▶ ACTIVITY: Look through the entries for the string "signing" and copy every line where it shows up.

─── EXERCISE DATA ───

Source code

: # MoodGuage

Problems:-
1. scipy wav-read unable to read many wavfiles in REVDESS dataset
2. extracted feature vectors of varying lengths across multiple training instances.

───
─── EXERCISE DATA ───

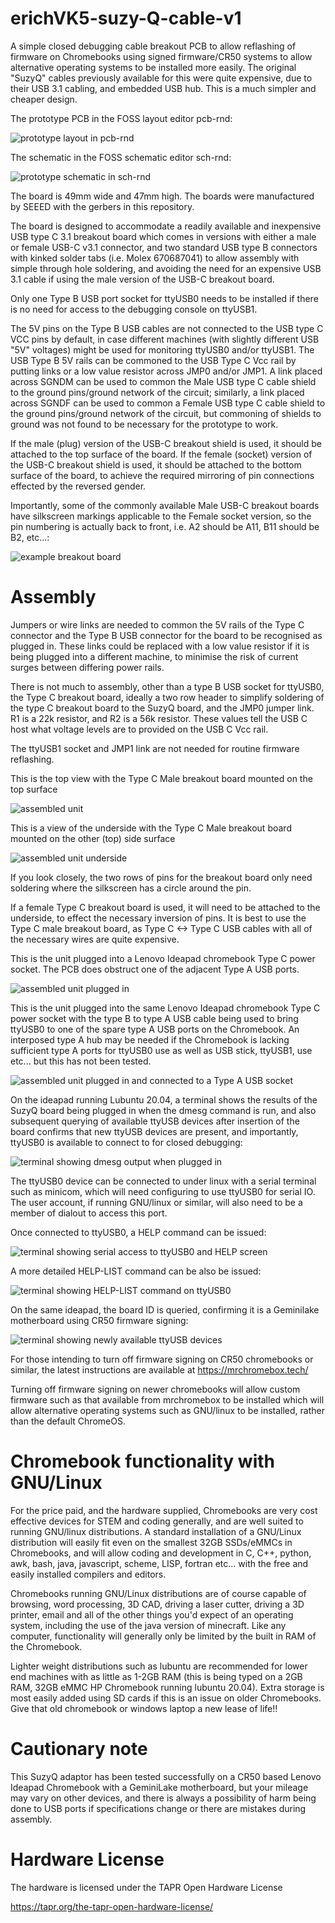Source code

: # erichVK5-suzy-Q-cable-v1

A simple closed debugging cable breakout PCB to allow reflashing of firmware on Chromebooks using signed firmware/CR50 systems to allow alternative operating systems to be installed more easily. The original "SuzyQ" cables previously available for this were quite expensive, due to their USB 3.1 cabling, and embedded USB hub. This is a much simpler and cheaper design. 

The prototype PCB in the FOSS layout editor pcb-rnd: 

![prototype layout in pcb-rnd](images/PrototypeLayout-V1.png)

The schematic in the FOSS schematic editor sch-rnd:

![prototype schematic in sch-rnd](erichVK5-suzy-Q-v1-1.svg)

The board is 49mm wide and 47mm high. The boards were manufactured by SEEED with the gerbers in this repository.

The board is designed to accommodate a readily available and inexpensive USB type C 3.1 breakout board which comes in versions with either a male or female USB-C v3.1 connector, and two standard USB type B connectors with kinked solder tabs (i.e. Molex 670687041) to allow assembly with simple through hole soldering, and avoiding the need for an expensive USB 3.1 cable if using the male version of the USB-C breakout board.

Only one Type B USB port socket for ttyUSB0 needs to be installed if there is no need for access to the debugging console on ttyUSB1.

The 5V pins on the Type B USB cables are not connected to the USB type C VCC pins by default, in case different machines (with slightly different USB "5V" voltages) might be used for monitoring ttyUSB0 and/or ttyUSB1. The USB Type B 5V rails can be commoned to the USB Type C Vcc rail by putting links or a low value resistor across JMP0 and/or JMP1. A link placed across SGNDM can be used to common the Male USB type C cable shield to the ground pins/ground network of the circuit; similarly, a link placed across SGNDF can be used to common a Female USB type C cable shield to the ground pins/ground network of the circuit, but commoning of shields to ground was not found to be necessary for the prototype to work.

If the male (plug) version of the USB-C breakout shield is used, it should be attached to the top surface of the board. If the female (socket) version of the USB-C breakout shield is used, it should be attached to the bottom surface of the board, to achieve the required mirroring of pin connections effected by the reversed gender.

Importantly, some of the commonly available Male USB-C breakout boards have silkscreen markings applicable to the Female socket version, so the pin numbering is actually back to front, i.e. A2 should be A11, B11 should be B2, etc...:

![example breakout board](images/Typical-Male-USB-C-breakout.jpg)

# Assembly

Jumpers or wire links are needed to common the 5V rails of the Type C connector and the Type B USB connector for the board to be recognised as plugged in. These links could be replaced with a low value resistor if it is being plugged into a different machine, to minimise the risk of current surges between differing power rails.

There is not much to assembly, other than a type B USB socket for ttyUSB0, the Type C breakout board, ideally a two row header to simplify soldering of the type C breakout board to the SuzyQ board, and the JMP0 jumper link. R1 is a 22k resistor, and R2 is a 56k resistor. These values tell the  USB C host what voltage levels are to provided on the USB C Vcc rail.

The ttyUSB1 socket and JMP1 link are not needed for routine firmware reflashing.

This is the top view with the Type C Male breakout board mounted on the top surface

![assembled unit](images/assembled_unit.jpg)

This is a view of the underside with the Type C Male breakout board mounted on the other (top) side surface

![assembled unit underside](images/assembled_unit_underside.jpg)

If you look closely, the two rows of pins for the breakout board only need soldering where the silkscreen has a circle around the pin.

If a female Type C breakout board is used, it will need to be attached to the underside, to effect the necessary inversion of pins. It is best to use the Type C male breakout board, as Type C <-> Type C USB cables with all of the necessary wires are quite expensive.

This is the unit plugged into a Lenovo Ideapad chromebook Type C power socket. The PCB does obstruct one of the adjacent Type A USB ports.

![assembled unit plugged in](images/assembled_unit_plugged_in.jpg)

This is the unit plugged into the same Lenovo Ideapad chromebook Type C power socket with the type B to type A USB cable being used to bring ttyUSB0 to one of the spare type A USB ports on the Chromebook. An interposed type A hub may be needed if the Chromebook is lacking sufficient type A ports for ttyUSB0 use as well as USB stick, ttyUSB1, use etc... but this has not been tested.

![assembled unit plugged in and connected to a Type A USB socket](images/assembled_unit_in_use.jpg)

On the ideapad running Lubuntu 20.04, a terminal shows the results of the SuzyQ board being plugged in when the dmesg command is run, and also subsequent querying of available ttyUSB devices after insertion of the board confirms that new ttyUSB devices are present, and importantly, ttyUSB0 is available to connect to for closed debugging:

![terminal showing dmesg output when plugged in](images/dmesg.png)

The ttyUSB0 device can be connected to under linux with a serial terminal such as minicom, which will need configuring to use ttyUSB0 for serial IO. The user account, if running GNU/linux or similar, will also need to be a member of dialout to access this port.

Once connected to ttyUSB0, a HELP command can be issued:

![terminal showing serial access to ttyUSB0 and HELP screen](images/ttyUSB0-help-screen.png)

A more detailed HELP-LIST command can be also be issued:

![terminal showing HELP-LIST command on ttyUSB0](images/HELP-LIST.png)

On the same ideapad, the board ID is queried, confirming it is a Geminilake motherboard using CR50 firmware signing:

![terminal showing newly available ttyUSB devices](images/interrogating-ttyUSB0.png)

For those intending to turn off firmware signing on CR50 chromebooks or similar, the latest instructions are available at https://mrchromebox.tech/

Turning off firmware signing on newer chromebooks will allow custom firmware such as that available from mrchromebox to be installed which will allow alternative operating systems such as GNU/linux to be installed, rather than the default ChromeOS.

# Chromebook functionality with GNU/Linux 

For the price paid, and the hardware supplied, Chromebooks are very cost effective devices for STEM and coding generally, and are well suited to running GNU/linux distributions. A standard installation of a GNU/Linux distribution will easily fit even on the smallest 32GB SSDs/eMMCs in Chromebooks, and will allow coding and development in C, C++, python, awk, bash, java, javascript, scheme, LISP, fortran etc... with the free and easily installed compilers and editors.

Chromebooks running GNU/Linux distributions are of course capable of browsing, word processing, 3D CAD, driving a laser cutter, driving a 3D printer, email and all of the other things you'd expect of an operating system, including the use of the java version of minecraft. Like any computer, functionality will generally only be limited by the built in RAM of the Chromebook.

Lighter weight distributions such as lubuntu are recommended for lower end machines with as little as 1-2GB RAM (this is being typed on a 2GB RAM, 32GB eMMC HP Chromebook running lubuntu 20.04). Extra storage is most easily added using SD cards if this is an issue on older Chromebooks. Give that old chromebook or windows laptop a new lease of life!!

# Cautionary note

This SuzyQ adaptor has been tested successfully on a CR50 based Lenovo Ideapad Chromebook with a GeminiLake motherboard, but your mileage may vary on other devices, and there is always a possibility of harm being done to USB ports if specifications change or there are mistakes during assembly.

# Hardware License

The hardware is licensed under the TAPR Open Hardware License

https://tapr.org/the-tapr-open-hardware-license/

───

▶ ANSWER AREA:
On the same ideapad, the board ID is queried, confirming it is a Geminilake motherboard using CR50 firmware signing:
For those intending to turn off firmware signing on CR50 chromebooks or similar, the latest instructions are available at https://mrchromebox.tech/
Turning off firmware signing on newer chromebooks will allow custom firmware such as that available from mrchromebox to be installed which will allow alternative operating systems such as GNU/linux to be installed, rather than the default ChromeOS.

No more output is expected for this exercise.